### Directions for this task
Look through the data below and, wherever a line carries the word "CustomProperty", please copy that line.

Plain-text document sources:
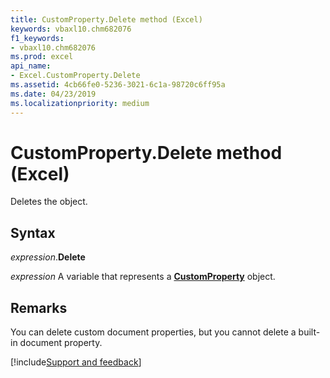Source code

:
 ```yaml
---
title: CustomProperty.Delete method (Excel)
keywords: vbaxl10.chm682076
f1_keywords:
- vbaxl10.chm682076
ms.prod: excel
api_name:
- Excel.CustomProperty.Delete
ms.assetid: 4cb66fe0-5236-3021-6c1a-98720c6ff95a
ms.date: 04/23/2019
ms.localizationpriority: medium
---
```



# CustomProperty.Delete method (Excel)

Deletes the object.


## Syntax

_expression_.**Delete**

_expression_ A variable that represents a **[CustomProperty](Excel.CustomProperty.md)** object.


## Remarks

You can delete custom document properties, but you cannot delete a built-in document property.




[!include[Support and feedback](~/includes/feedback-boilerplate.md)]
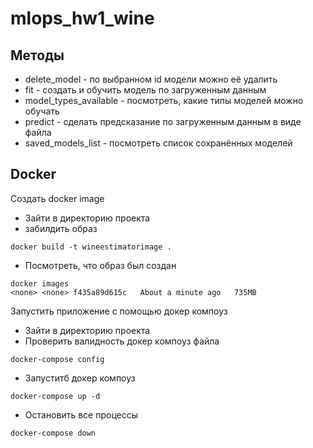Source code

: # mlops_hw1_wine

## Методы

- delete_model - по выбранном id модели можно её удалить
- fit - создать и обучить модель по загруженным данным
- model_types_available - посмотреть, какие типы моделей можно обучать
- predict - сделать предсказание по загруженным данным в виде файла
- saved_models_list - посмотреть список сохранённых моделей

## Docker
Создать docker image
- Зайти в директорию проекта
- забилдить образ
```shell
docker build -t wineestimatorimage .
```
- Посмотреть, что образ был создан
```shell
docker images
<none> <none> f435a89d615c   About a minute ago   735MB
```
Запустить приложение с помощью докер компоуз
- Зайти в директорию проекта
- Проверить валидность докер компоуз файла 
```shell
docker-compose config
```
- Запуститб докер компоуз
```shell
docker-compose up -d
```
- Остановить все процессы
```shell
docker-compose down
```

### Exercise solution
title: CustomProperty.Delete method (Excel)
- Excel.CustomProperty.Delete
# CustomProperty.Delete method (Excel)
_expression_ A variable that represents a **[CustomProperty](Excel.CustomProperty.md)** object.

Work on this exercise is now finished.